De maneira mais relacionada ao tema de gênero, ela também traz o homem como sujeito sempre à frente das situações, especialmente as relacionadas ao poder. Podemos compreender que essa hierarquia construída desde os primórdios com conceitos justificados pela virilidade, e que foi seguida ao longo do tempo, teve diferentes marcos, mas através de um movimento social nomeado Feminismo, desencadeado no fim do século XIX, este paradigma do homem sobre todas as coisas teve os primeiros atos rumo ao seu desmantelamento, com a luta pela participação política da mulher.

O Feminismo foi a raiz da problematização que resultou na elaboração de seu próprio conceito. Passou por outros dois diferentes momentos desde a primeira luta; entre as décadas de 1960 e 1980 houve grande debate em torno da igualdade e o fim da discriminação; agora, e desde a década de 1990, a reivindicação do movimento feminista é pelo reconhecimento da diversidade dentro da diferença.

O Movimento Feminista considera que não somos iguais e que as diferenças precisam ser consideradas e integradas, o que traz a tona o princípio da equidade, colocando a mulher em situações, funções, papeis, cargos iguais aos que antes eram de privilégio dos homens.

Apesar de a sociedade na prática ainda não ter estabelecido em seu mais profundo significado o conceito de multiculturalismo, os debates cada vez mais presentes provocam a reflexão e a quebra de paradigmas sociais. Nesta perspectiva é importante que a escola também seja porta para o debate e para o rompimento de opiniões e sentimentos concebidos sem o exame crítico.

O debate na escola e os norteadores

A escola como instituição que deve pregar pelo multiculturalismo não pode admitir em sua função educadora a existência de uma situação em que um grupo social seja dominante e superior aos de outros grupos. Ela deve servir de alicerce para a construção não de muros, mas de conhecimento, reflexão, e respeito para com as diferenças.

Conforme Lúcia Sousa e Mareli Graupe,
A compreensão do debate de igualdade de gênero propicia ao entendimento de que a igualdade de direitos deve considerar as diferenças entre os sexos, mas não fazer destas diferenças um motivo para continuidade das desigualdades. (SOUSA, 2016, p. 4).

O ambiente escolar não deve ser um espaço que reforça a segregação, sequer pela identidade de gênero. O papel da escola deve ser o de incluir e promover o convívio com as diferenças, com a diversidade, utilizando-se da Educação como meio de efetivar os direitos humanos – universais, não homogeneizantes, não relativizados – e capacitar o sujeito para a cidadania plena, cumprindo com sua função social.

Essas práticas são embasadas e asseguradas à Educação pela Legislação e por orientações curriculares. A Constituição Federal prevê a existência de uma sociedade plural e diz que é objetivo fundamental da República “promover o bem de todos, sem preconceito de origem, raça, sexo, cor, idade e quaisquer outras formas de discriminação”, considerando a igualdade entre todos perante a lei.

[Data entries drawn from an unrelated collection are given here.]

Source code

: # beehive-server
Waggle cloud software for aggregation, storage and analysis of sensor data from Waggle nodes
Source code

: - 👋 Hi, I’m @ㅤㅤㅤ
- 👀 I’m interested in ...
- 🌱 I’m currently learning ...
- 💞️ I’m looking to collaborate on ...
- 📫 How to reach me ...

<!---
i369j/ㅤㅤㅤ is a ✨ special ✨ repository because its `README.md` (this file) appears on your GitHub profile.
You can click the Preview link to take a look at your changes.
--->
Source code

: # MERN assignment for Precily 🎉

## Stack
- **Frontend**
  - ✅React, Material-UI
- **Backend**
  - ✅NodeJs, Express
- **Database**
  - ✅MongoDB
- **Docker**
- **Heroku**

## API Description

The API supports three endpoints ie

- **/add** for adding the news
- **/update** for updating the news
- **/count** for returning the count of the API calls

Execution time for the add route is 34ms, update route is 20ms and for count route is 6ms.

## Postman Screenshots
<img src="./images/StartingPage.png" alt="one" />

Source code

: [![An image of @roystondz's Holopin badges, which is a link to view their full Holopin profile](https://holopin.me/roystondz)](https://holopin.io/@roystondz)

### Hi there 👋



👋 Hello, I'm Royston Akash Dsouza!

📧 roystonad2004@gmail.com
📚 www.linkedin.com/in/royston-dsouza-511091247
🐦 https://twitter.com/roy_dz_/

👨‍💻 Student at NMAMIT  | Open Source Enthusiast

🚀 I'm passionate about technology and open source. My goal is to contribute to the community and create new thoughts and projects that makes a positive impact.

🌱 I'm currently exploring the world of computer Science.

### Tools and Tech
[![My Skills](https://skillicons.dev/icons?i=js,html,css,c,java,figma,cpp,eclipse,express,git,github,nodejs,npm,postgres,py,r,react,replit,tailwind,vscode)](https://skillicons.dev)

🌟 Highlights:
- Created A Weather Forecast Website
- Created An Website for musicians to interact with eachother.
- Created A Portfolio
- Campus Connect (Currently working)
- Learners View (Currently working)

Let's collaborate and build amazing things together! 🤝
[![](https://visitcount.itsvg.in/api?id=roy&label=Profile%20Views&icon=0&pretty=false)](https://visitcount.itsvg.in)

A Lei de Diretrizes e Bases da Educação LDB 9394/96, por sua vez, aponta que o ensino deve ser ministrado com base em princípios como os de pluralismo de ideias e concepções pedagógicas, e respeito à liberdade e apreço à tolerância.

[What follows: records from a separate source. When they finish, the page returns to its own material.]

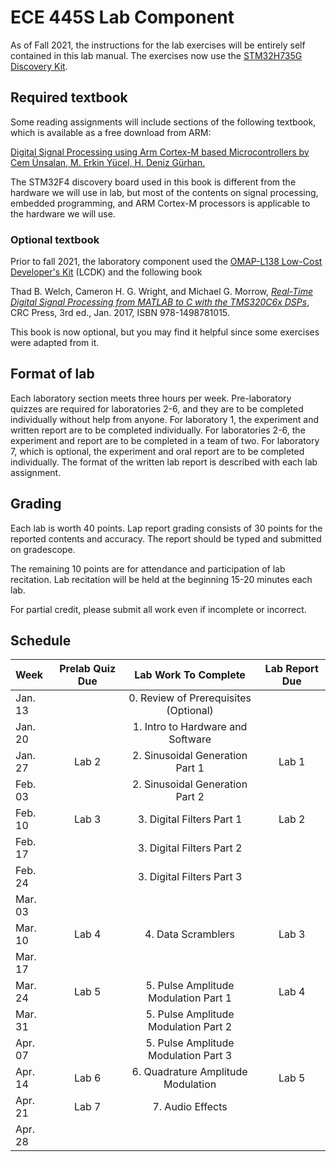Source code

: # ECE 445S Lab Component

As of Fall 2021, the instructions for the lab exercises will be entirely self contained in this lab manual. The exercises now use the [STM32H735G Discovery Kit][1]. 

## Required textbook

Some reading assignments will include sections of the following textbook, which is available as a free download from ARM:

[Digital Signal Processing using Arm Cortex-M based Microcontrollers by Cem Ünsalan, M. Erkin Yücel, H. Deniz Gürhan.][4]

The STM32F4 discovery board used in this book is different from the hardware we will use in lab, but most of the contents on signal processing, embedded programming, and ARM Cortex-M processors is applicable to the hardware we will use.

### Optional textbook

Prior to fall 2021, the laboratory component used the [OMAP-L138 Low-Cost Developer's Kit][2] (LCDK) and the following book

Thad B. Welch, Cameron H. G. Wright, and Michael G. Morrow, *[Real-Time Digital Signal Processing from MATLAB to C with the TMS320C6x DSPs][3]*, CRC Press, 3rd ed., Jan. 2017, ISBN 978-1498781015.

This book is now optional, but you may find it helpful since some exercises were adapted from it.


## Format of lab

Each laboratory section meets three hours per week. Pre-laboratory quizzes are required for laboratories 2-6, and they are to be completed individually without help from anyone. For laboratory 1, the experiment and written report are to be completed individually. For laboratories 2-6, the experiment and report are to be completed in a team of two. For laboratory 7, which is optional, the experiment and oral report are to be completed individually. The format of the written lab report is described with each lab assignment.

## Grading

Each lab is worth 40 points. Lap report grading consists of 30 points for the reported contents and accuracy. The report should be typed and submitted on gradescope. 

The remaining 10 points are for attendance and participation of lab recitation. Lab recitation will be held at the beginning 15-20 minutes each lab.

For partial credit, please submit all work even if incomplete or incorrect.

## Schedule

| Week  | Prelab Quiz Due | Lab Work To Complete | Lab Report Due |
| :---     |:----: |                :----:                |:----: |
| Jan. 13  |       | 0. Review of Prerequisites (Optional)|       |
| Jan. 20  |       | 1. Intro to Hardware and Software    |       |
| Jan. 27  | Lab 2 | 2. Sinusoidal Generation Part 1      | Lab 1 |
| Feb. 03  |       | 2. Sinusoidal Generation Part 2      |       |
| Feb. 10  | Lab 3 | 3. Digital Filters Part 1            | Lab 2 |
| Feb. 17  |       | 3. Digital Filters Part 2            |       |
| Feb. 24  |       | 3. Digital Filters Part 3            |       |
| Mar. 03  |       |                                      |       |
| Mar. 10  | Lab 4 | 4. Data Scramblers                   | Lab 3 |
| Mar. 17  |       |                                      |       |
| Mar. 24  | Lab 5 | 5. Pulse Amplitude Modulation Part 1 | Lab 4 |
| Mar. 31  |       | 5. Pulse Amplitude Modulation Part 2 |       |
| Apr. 07  |       | 5. Pulse Amplitude Modulation Part 3 |       |
| Apr. 14  | Lab 6 | 6. Quadrature Amplitude Modulation   | Lab 5 |
| Apr. 21  | Lab 7 | 7. Audio Effects                     |       |
| Apr. 28  |       |                                      |       |


[1]:https://www.st.com/en/evaluation-tools/stm32h735g-dk.html
[2]:http://www.ti.com/tool/tmdslcdk138
[3]:http://www.rt-dsp.com/
[4]:https://www.arm.com/resources/ebook/digital-signal-processing



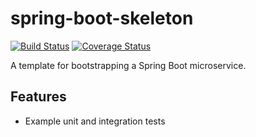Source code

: spring-boot-skeleton
====

[![Build Status](https://travis-ci.org/rieske/spring-boot-skeleton.png?branch=master)](https://travis-ci.org/rieske/spring-boot-skeleton) [![Coverage Status](https://coveralls.io/repos/rieske/spring-boot-skeleton/badge.svg?branch=master)](https://coveralls.io/r/rieske/spring-boot-skeleton?branch=master)

A template for bootstrapping a Spring Boot microservice.

Features
----
- Example unit and integration tests
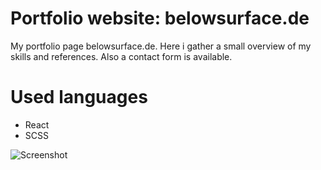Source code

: # Portfolio website: belowsurface.de
My portfolio page belowsurface.de. Here i gather a small overview of my skills and references. Also a contact form is available.

# Used languages
- React
- SCSS



![Screenshot](https://github.com/belowsurface3000/belowsurface.de/blob/06c3b11d97d11500e00e7830668e485f179c33c4/belowsurface.de-screenshot.png)
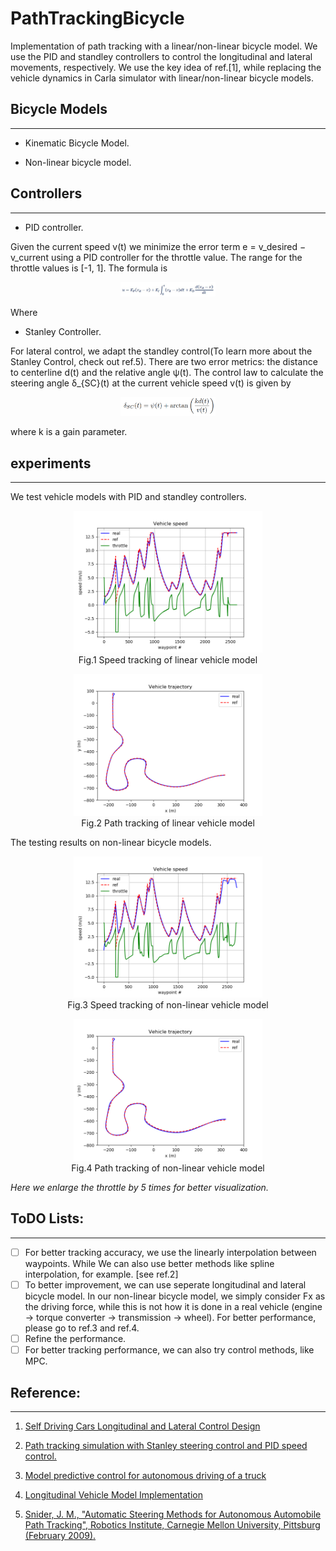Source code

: # PathTrackingBicycle
Implementation of path tracking with a linear/non-linear bicycle model. We use the PID and standley controllers to control the longitudinal and lateral movements, respectively. We use the key idea of ref.[1], while replacing the vehicle dynamics in Carla simulator with linear/non-linear bicycle models. 

## Bicycle Models
-------

- Kinematic Bicycle Model. 


- Non-linear bicycle model.

## Controllers
-------

- PID controller.

Given the current speed v(t) we minimize the error term e = v_desired − v_current using a PID controller for the throttle value. The range for the throttle values is [-1, 1]. The formula is

<p align="center">
     <img src="docs/pid.png" alt="output_example" width="30%" height="20%">
     <br>
</p>

Where 


- Stanley Controller.

For lateral control, we adapt the standley control(To learn more about the Stanley Control, check out ref.5). There are two error metrics: the distance to centerline d(t) and the relative angle ψ(t). The control law to calculate the
steering angle δ_{SC}(t) at the current vehicle speed v(t) is given by 
<p align="center">
     <img src="docs/sc.png" alt="output_example" width="30%" height="20%">
     <br>
</p>

where k is a gain parameter.


## experiments
-------

We test vehicle models with PID and standley controllers. 

<p align="center">
     <img src="results/speed_linear.png" alt="output_example" width="60%" height="60%">
     <br>Fig.1 Speed tracking of linear vehicle model
</p>

<p align="center">
     <img src="results/trajectory_linear.png" alt="output_example" width="60%" height="60%">
     <br>Fig.2 Path tracking of linear vehicle model
</p>

The testing results on non-linear bicycle models.
<p align="center">
     <img src="results/speed_non_linear.png" alt="output_example" width="60%" height="60%">
     <br>Fig.3 Speed tracking of non-linear vehicle model
</p>

<p align="center">
     <img src="results/trajectory_non_linear.png" alt="output_example" width="60%" height="60%">
     <br>Fig.4 Path tracking of non-linear vehicle model
</p>


*Here we enlarge the throttle by 5 times for better visualization.*


## ToDO Lists:
-------

- [ ] For better tracking accuracy, we use the linearly interpolation between waypoints. While We can also use better methods like spline interpolation, for example. [see ref.2]
- [ ] To better improvement, we can use seperate longitudinal and lateral bicycle model. In our non-linear bicycle model, we simply consider Fx as the driving force, while this is not how it is done in a real vehicle (engine -> torque converter -> transmission -> wheel). For better performance, please go to ref.3 and ref.4. 
- [ ] Refine the performance.
- [ ] For better tracking performance, we can also try control methods, like MPC.

## Reference:
-------

1. [Self Driving Cars Longitudinal and Lateral Control Design](https://github.com/enginBozkurt/SelfDrivingCarsControlDesign)

2. [Path tracking simulation with Stanley steering control and PID speed control.](https://github.com/AtsushiSakai/PythonRobotics/blob/master/PathTracking/stanley_controller/stanley_controller.py)

3. [Model predictive control for autonomous driving of a truck](http://www.diva-portal.org/smash/record.jsf?pid=diva2%3A930995&dswid=9938)

4. [Longitudinal Vehicle Model Implementation](https://github.com/daniel-s-ingram/self_driving_cars_specialization/blob/master/1_introduction_to_self_driving_cars/Longitudinal_Vehicle_Model.ipynb)

5. [Snider, J. M., "Automatic Steering Methods for Autonomous Automobile Path Tracking", Robotics Institute, Carnegie Mellon University, Pittsburg (February 2009).]( https://www.ri.cmu.edu/pub_files/2009/2/Automatic_Steering_Methods_for_Autonomous_Automobile_Path_Tracking.pdf)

Os Parâmetros Curriculares Nacionais – PCN traz a Educação Sexual como tema transversal ao currículo e dá significado ao debate com premissas como as de que se deve respeitar a diversidade de valores, crenças e comportamentos existentes e relativos à sexualidade, desde que garantida a dignidade do ser humano; a proteção contra relacionamentos sexuais coercitivos e exploradores; o desenvolvimento da consciência crítica e a tomada de decisões responsáveis à respeito da própria sexualidade; e o reconhecimento como determinações culturais de características socialmente atribuídas ao masculino e ao feminino.

Além disso, a Base Nacional Comum Curricular também indica uma série de competências que colaboram com a promoção e construção de um espaço democrático na escola, tratando pontos como a argumentação com base em fatos, dados e informações confiáveis, a empatia, o diálogo, a resolução de conflitos e a cooperação como meios para a defesa de ideias e pontos de vista, tomada de decisões com posicionamento ético e a promoção do respeito ao outro e aos direitos humanos com acolhimento e valorização da diversidade sem preconceitos de qualquer natureza.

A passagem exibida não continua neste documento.